Caporale and Hughes self-funded their startup. Hughes, 32, explained during a recent interview that “real estate has always fascinated me.”

Even as a younger man he would peruse Forbes’ lists of wealthiest businesses and people and found, he said, “they always had something to do with real estate.”

While studying business management at Boise State, Hughes said he bought “fixer-upper” houses using his own savings, performed the necessary repairs, and then flipped them. He also bought investment property, and met Caporale when he sold some property to him.

Having been in the real estate business in some form since the age of 22, when the industry took a hit during the downturn, “that hurt,” he said. The real estate firms he had been working for began shutting down. He said at this point, he and Caporale got together and starting asking themselves, “What would a good real estate model look like?” They decided the commission model needed revamping.
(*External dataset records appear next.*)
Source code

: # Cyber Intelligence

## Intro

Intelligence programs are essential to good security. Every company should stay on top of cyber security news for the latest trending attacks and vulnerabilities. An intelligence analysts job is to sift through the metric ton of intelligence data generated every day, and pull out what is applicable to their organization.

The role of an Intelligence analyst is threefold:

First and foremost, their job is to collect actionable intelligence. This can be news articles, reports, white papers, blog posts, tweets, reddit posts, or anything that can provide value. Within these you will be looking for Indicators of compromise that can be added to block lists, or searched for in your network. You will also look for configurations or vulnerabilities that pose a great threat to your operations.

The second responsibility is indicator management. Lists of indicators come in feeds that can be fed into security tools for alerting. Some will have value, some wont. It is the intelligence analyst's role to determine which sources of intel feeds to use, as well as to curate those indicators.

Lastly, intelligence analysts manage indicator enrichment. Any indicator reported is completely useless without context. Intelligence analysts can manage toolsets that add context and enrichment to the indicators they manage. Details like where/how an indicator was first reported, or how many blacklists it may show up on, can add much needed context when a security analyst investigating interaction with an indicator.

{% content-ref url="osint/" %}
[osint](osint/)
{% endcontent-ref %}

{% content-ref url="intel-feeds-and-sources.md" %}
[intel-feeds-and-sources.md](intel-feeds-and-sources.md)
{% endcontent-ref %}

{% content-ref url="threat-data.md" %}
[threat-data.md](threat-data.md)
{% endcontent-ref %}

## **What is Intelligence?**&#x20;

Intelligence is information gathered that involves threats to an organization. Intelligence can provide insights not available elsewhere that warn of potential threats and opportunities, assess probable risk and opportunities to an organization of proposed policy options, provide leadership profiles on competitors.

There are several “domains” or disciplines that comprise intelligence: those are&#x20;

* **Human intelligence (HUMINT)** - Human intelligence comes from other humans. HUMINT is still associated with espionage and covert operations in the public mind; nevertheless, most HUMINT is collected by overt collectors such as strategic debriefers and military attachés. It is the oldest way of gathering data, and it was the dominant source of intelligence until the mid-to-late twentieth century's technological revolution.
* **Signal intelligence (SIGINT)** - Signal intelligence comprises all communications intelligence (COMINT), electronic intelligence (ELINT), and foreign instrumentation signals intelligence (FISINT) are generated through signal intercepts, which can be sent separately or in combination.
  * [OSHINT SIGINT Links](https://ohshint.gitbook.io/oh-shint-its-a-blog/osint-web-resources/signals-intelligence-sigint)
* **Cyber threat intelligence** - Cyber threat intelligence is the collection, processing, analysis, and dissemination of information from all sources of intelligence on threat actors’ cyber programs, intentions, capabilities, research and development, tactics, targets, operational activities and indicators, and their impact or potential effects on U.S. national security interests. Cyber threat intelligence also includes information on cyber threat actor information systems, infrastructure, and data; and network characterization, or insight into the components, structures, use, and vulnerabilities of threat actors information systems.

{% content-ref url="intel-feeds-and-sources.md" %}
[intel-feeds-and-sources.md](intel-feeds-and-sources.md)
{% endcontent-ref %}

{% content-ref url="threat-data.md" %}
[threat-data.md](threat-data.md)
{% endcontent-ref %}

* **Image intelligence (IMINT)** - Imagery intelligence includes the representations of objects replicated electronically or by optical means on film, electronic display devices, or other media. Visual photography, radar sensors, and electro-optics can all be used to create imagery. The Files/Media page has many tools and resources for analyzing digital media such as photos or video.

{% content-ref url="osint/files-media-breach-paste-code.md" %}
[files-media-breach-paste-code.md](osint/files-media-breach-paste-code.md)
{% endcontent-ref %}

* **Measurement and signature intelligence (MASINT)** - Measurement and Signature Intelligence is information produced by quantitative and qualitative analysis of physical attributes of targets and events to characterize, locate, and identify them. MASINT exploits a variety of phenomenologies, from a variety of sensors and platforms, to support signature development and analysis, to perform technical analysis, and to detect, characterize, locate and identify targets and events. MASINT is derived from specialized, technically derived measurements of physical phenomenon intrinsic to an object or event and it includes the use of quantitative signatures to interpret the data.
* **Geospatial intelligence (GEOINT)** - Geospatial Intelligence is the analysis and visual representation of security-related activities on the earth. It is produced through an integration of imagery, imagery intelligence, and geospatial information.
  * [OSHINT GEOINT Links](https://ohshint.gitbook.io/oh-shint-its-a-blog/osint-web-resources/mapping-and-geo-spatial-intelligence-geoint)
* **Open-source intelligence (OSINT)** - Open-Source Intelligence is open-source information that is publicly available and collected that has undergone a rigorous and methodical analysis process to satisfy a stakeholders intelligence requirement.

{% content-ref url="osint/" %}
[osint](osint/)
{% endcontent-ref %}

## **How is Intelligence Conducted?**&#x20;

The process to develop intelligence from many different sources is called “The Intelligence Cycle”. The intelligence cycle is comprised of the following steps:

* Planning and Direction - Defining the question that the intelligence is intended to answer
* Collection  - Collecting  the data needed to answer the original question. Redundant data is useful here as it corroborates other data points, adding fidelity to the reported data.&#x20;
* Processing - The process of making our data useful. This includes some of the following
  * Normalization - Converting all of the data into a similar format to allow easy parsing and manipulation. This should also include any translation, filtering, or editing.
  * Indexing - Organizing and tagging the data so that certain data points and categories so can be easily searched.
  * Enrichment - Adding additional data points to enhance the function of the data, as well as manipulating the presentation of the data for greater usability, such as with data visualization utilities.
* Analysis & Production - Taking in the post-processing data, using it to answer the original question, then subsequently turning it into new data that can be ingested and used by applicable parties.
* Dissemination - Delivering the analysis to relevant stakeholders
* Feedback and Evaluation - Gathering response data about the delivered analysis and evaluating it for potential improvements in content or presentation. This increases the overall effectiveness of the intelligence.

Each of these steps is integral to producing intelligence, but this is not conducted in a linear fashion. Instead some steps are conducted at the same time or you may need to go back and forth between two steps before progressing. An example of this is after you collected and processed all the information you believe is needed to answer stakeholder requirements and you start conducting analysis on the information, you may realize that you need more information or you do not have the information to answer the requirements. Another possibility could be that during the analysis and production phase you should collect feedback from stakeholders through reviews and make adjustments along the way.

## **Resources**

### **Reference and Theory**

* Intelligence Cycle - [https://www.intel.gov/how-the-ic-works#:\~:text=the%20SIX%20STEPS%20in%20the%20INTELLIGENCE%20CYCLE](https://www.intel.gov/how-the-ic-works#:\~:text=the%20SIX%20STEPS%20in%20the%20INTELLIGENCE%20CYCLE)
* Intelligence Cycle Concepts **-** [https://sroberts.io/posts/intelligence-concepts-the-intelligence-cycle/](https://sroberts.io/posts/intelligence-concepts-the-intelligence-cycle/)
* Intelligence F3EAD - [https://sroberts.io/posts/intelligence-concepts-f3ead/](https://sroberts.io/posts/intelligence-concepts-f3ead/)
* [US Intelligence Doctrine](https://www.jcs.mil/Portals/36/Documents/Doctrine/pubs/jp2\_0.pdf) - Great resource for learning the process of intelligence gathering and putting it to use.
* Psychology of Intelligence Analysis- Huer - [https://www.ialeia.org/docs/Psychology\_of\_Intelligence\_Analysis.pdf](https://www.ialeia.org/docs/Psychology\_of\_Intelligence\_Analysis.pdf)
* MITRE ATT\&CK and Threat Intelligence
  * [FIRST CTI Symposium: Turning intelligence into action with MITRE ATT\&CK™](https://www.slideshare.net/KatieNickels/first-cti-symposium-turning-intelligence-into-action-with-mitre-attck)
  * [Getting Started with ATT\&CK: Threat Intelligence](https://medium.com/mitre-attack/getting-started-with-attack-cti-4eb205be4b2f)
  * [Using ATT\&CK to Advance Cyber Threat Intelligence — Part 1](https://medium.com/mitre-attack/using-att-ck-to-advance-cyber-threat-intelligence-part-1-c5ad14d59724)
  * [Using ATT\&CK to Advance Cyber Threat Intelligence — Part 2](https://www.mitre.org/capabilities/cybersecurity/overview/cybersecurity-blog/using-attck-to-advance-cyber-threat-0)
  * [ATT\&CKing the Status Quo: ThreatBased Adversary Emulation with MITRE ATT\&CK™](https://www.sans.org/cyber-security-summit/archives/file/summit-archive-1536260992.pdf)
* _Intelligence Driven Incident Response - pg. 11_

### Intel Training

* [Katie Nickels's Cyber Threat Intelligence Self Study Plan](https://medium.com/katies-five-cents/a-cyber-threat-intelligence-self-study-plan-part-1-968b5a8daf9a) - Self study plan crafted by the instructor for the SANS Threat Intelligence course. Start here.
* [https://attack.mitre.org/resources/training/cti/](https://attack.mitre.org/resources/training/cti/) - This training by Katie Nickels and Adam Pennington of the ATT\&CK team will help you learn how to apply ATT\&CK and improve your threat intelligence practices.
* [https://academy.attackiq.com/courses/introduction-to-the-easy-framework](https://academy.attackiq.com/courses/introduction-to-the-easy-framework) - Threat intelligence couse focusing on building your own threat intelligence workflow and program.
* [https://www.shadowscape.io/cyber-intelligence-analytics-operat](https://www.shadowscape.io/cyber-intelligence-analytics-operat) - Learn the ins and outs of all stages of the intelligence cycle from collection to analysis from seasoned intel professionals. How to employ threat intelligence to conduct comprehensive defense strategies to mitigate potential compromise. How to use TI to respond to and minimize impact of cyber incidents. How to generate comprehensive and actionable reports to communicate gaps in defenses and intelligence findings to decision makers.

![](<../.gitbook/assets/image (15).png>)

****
The partners decided they would take a flat $500 transaction fee on each sale made by each of the independent contractors associated with a new firm they would open themselves.

They’re still using that model.

Hughes stated that while Boise Premier Real Estate doesn’t make as much off commissions as other brokerages, he and Caporale value the mindset of their agents over larger profits. “We want to have strong, independent people,” he said.

“The best agents are always independent thinking and very entrepreneurial minded,” said Caporale during a brief phone interview.

The men hoped that by attracting a certain kind of real estate agent, their company could better weather economic adversity, they said. Their second plan was to keep their work environment understated to limit the costs of doing business.

Hughes stated other firms have bigger overheads because they have offices in high-end buildings with atriums and other accouterments. The companies have to pay for those upscale buildings, he said, and ultimately it’s the agents, through their commissions, who fund the extravagance.

Conversely, Boise Premier has a 2,000-square-foot office in Meridian, where it primarily transacts business, and a 1,500-square-foot office in Eagle overseen by a single agent.